- **Work to complete**: Track down every line below that holds "adapted" and copy it.

Stored data

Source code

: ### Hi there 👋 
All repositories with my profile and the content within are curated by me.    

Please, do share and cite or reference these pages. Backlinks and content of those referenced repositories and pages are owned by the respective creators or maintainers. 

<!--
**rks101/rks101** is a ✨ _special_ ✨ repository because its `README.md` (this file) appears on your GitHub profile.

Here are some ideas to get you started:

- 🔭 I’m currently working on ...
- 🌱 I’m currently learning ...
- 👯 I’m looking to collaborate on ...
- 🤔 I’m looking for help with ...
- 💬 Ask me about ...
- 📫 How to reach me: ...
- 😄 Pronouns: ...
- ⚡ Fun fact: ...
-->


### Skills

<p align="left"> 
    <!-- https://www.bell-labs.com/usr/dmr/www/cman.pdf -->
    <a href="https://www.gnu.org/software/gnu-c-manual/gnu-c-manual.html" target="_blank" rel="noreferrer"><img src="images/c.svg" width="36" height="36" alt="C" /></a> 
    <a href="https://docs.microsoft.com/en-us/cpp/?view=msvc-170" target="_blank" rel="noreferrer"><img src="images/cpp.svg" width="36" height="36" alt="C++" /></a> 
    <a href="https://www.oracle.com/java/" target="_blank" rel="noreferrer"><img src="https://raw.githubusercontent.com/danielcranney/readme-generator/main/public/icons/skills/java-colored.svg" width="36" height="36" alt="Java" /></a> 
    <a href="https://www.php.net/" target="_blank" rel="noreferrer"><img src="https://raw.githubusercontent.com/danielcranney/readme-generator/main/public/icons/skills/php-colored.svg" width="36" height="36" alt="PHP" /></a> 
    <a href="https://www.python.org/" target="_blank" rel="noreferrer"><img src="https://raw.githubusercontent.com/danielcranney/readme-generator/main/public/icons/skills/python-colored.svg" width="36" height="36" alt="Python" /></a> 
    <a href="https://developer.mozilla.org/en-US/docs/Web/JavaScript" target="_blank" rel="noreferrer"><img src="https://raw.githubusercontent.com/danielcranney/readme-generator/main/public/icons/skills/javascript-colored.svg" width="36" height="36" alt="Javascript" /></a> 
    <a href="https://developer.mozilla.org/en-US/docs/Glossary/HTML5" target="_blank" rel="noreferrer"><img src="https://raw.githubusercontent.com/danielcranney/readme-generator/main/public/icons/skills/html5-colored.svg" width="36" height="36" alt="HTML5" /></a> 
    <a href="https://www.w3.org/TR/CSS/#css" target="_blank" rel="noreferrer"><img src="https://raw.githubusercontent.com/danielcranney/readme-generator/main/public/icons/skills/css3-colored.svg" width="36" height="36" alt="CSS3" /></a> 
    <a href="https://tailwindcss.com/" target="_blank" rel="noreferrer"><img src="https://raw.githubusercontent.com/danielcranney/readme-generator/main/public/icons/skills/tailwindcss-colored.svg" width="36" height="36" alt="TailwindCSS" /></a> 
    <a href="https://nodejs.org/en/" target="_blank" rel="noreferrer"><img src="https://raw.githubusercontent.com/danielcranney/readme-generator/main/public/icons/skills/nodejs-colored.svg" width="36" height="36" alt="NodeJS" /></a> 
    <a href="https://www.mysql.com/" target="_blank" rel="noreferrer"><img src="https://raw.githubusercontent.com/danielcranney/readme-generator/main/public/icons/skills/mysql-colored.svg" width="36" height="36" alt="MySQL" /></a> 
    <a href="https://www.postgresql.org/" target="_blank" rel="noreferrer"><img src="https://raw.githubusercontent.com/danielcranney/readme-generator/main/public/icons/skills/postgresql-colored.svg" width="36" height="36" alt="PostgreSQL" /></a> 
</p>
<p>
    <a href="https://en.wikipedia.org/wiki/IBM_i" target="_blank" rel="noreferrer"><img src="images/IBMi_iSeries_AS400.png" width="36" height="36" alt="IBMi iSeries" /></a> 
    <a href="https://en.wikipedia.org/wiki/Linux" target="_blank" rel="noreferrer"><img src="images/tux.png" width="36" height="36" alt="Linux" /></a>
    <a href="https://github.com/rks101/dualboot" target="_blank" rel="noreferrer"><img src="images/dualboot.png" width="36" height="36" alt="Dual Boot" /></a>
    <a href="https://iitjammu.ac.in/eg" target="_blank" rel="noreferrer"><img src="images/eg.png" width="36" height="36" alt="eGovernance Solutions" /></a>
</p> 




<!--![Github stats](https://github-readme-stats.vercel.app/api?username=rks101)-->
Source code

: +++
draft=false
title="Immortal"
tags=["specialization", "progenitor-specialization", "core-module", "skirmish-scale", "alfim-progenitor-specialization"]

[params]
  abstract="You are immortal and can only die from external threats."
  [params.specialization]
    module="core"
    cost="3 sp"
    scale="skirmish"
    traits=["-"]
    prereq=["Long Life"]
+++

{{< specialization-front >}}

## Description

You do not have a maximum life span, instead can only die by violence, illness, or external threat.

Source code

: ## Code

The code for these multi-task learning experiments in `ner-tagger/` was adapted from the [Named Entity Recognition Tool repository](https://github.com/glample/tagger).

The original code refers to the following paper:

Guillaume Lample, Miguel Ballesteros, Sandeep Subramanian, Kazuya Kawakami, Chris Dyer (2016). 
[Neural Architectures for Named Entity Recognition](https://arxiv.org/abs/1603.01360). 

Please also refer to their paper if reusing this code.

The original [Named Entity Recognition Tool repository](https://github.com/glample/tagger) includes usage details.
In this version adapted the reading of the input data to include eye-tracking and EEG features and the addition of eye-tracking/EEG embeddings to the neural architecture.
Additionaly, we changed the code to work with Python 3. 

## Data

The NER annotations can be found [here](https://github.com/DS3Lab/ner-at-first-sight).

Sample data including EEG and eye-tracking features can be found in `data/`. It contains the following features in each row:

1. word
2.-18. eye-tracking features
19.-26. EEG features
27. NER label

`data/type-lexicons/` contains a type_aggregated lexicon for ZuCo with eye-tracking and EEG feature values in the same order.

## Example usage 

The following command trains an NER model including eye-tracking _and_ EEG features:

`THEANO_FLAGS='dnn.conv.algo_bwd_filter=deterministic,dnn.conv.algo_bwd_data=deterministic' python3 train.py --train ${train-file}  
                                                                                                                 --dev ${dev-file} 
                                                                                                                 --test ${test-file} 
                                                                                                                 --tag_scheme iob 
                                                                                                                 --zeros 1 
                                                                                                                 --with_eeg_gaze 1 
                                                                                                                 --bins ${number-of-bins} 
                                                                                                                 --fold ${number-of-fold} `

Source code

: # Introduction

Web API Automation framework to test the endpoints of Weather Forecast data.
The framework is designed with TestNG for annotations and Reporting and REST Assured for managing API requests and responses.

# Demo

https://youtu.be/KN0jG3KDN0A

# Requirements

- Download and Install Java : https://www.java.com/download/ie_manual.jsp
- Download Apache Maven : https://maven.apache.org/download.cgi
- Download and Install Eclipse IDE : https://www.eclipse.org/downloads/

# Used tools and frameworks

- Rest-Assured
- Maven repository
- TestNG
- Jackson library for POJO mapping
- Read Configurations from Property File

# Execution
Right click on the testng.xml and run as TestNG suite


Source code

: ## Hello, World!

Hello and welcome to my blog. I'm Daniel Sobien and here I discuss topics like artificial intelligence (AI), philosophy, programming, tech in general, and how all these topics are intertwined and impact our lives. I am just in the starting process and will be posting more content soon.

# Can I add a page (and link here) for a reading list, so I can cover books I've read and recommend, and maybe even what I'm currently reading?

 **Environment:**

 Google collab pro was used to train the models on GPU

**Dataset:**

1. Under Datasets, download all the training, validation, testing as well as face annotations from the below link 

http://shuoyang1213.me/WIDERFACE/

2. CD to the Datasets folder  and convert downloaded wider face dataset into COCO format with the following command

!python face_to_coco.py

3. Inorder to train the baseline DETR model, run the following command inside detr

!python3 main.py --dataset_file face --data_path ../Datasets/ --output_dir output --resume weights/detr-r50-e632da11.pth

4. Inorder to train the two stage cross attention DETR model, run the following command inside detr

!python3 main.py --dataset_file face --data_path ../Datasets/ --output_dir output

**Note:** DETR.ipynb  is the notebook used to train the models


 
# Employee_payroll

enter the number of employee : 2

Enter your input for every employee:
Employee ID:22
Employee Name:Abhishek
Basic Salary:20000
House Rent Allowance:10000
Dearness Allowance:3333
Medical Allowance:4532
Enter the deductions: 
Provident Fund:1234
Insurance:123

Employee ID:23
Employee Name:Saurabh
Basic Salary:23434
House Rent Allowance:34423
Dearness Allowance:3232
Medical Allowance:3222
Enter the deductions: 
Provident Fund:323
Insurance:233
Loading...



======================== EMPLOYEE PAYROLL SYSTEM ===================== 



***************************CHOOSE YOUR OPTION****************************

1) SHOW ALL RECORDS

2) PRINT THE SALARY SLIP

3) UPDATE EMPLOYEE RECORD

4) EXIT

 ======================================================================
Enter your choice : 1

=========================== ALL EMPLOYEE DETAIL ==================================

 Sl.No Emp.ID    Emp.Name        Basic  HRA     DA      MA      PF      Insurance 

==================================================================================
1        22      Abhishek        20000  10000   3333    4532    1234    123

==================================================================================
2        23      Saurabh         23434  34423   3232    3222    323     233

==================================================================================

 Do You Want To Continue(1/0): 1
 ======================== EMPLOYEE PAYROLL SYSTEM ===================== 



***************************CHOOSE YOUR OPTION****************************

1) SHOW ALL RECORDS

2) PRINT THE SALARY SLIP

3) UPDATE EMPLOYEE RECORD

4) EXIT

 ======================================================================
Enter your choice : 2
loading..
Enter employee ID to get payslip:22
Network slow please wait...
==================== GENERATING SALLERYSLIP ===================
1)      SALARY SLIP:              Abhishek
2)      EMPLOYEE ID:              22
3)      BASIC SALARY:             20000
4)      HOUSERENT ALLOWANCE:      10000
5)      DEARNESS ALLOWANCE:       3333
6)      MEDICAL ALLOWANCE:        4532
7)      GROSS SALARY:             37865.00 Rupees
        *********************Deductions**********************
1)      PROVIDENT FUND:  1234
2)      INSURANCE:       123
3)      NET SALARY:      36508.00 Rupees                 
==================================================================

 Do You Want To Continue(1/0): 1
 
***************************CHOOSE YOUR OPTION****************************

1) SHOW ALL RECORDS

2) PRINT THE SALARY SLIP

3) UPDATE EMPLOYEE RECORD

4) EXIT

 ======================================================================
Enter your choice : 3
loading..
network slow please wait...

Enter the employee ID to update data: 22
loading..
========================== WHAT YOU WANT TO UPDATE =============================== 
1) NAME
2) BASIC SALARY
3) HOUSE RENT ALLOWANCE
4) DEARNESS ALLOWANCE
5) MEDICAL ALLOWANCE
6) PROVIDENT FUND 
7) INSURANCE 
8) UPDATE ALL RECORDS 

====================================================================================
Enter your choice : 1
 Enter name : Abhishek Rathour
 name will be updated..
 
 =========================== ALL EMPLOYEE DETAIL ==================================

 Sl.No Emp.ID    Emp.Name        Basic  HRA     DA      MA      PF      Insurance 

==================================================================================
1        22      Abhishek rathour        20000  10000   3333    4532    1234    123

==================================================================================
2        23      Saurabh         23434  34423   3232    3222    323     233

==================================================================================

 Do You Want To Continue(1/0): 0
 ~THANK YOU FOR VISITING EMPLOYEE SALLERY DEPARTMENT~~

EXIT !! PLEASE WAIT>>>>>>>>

- **Exercise output**:
The code for these multi-task learning experiments in `ner-tagger/` was adapted from the [Named Entity Recognition Tool repository](https://github.com/glample/tagger).
In this version adapted the reading of the input data to include eye-tracking and EEG features and the addition of eye-tracking/EEG embeddings to the neural architecture.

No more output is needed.